Dans la verdoyante campagne du nord de l'Allemagne, le Brexit est venu briser la tranquillité du petit village de Brunsmark. La sortie du Royaume-Uni a contraint son maire britannique, Iain Macnab, à abandonner ses fonctions.

Assis dans son bureau sous les toits, cet Ecossais de 70 ans, qui vit en Allemagne depuis plus de quarante ans, résume la situation: au moment du Brexit, le 31 janvier "à minuit je suis passé de tout à rien", sourit-il.

Car avec le départ de l'Union européenne de son pays "je n'ai plus le droit de voter en Allemagne" pour les élections locales en tant que ressortissant d'un pays de l'UE. "Et si vous ne pouvez pas voter (...) vous ne pouvez pas être maire", dit-il.

Or, comme il vit depuis plus de quinze ans hors du Royaume-Uni, il n'a plus le droit de voter dans son pays natal.

"C'est très étrange de réaliser tout à coup qu'on ne peut plus voter nulle part", poursuit cet homme qui a grandi à Achiltibuie, dans l'extrême nord-ouest de l'Ecosse.

- "Impotent" -

"Je suis comme impotent en ce qui concerne la démocratie", regrette celui qui est installé depuis 28 ans à Brunsmark.

Marié à une Allemande, père de trois enfants qui vivent également en Allemagne, il ne s'est pas fait naturaliser comme de nombreux Britanniques vivant sur le continent européen depuis le référendum de 2016 où les partisans d'une sortie de l'UE l'ont emporté.

"Je l'ai envisagé quelques fois" sans entamer de démarche concrète pour cela, confie-t-il.

Le Brexit, il l'a toujours considéré d'un mauvais oeil et devant l'imbroglio politique qui a suivi ce vote, il a cru dur comme fer qu'un second référendum serait organisé.

"En tant qu'institution, l'UE a des points négatifs, c'est certain, mais si vous êtes dedans, vous pouvez changer des choses et pas si vous êtes à l'extérieur", juge-t-il, en pointant du doigt notamment "l'immense bureaucratie" générée à Bruxelles.

Après douze ans de bons et loyaux services, l'édile vient donc de passer la main à son adjoint. Une passation sans tambour ni trompette, à l'issue d'une ultime réunion du conseil municipal le 30 janvier, mais avec tout de même "un peu de tristesse".
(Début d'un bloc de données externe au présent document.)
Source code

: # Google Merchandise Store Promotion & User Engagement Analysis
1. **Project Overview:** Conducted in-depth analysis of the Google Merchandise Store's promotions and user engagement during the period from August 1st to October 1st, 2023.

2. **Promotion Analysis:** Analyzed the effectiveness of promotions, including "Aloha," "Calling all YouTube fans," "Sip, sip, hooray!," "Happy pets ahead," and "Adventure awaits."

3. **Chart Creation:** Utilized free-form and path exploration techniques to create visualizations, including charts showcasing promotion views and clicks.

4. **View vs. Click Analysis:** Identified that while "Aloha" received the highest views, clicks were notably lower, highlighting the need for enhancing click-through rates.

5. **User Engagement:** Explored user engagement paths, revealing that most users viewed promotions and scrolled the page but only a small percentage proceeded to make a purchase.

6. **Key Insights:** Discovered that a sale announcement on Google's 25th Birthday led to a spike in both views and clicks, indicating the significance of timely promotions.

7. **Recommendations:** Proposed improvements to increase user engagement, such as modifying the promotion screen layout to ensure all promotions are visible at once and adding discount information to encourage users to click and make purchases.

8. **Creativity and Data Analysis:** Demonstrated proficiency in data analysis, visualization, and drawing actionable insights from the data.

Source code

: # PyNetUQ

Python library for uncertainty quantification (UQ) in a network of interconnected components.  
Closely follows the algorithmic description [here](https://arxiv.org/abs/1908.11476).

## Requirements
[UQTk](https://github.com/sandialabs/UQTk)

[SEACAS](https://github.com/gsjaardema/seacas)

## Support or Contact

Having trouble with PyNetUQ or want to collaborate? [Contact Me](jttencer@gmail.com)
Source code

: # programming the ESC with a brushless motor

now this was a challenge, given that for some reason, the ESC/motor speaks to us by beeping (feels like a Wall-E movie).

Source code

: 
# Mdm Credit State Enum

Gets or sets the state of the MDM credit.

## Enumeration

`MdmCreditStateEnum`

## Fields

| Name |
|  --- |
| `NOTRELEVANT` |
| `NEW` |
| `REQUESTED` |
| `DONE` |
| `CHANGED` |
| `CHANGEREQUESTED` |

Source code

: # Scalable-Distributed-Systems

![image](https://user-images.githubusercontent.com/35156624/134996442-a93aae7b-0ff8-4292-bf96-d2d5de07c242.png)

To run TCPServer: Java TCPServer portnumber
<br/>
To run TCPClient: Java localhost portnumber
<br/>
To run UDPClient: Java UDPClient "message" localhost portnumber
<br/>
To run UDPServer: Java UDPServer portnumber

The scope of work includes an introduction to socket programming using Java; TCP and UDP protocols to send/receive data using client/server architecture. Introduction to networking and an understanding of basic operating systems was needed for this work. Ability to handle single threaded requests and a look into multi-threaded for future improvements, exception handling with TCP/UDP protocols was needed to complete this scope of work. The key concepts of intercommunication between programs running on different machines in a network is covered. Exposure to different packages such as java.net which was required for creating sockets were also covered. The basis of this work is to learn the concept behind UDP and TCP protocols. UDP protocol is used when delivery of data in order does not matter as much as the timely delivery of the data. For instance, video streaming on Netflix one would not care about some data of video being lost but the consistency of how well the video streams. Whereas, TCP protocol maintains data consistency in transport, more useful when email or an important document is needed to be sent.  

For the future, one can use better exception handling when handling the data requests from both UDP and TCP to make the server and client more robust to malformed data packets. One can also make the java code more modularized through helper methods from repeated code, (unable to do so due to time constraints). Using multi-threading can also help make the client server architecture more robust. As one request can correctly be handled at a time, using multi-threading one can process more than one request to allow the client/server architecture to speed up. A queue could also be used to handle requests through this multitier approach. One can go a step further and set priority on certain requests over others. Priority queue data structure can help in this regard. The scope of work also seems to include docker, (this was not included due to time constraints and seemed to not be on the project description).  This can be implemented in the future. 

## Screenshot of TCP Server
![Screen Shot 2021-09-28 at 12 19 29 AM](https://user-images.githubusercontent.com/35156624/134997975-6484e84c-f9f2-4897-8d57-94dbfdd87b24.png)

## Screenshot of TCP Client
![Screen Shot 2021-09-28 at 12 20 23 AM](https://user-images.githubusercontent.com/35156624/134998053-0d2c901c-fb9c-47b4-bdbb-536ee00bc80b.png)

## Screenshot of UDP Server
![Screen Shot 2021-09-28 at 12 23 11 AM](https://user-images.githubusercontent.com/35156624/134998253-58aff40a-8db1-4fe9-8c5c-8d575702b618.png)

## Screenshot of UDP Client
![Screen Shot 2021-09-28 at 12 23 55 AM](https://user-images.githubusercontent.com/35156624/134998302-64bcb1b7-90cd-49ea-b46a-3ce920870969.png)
"Vous vous levez, vous dîtes +Au revoir, c'est fini+, vous allez à la porte et vous pensez +Mon Dieu, après douze ans, c'est mon dernier conseil municipal!+", raconte-t-il.

Le soir du Brexit, Iain Macnab est allé répéter avec son groupe de rock les "Lucky Devils". Ensuite les musiciens ont bu un whisky écossais, "le meilleur qui existe", daté de 2008, l'année où il fut élu maire pour la première fois, explique-t-il, le nez sur le goulot pour en apprécier sa palette olfactive.

La bouteille quasiment vide laisse deviner que la soirée s'est un peu prolongée.

L'évolution du Royaume-Uni ne l'incite pas à l'optimisme. Pour la première fois il se sent même une fibre nationaliste.

- Nationalisme écossais -

"J'ai très peur à l'heure actuelle que (le Royaume-Uni) ne se disloque", souligne-t-il. "Je vais de plus en plus tendre à être un nationaliste écossais", admet-il. "Ce que jamais je n'avais été jusqu'ici".

Le soutien à l'indépendance de l'Ecosse a récemment grimpé à 52%, son plus haut niveau depuis le référendum de 2014 sur le sujet. Une majorité d'Ecossais avait voté pour rester dans l'UE en 2016.

Devant le portail de sa vaste maison, le vent agite un drapeau écossais bleu et blanc offert par ses administrés.

Le village, situé dans la région du Schleswig-Holstein, ne dispose d'aucun commerce et s'associe à d'autres petites communes pour assurer des services publics.

De son activité bénévole de maire, Iain Macnab retiendra qu'il s'agit surtout "de trouver un équilibre entre la réalité et des lois stupides".

Et s'il a certes apprécié "ce sentiment que tu peux agir sur les choses", il n'a pas l'intention de se laisser abattre par la perte de son mandat.

D'ailleurs, une affiche placardée sur sa porte résume son état d'esprit: "Keep calm and carry on" ("Restez calme et continuez").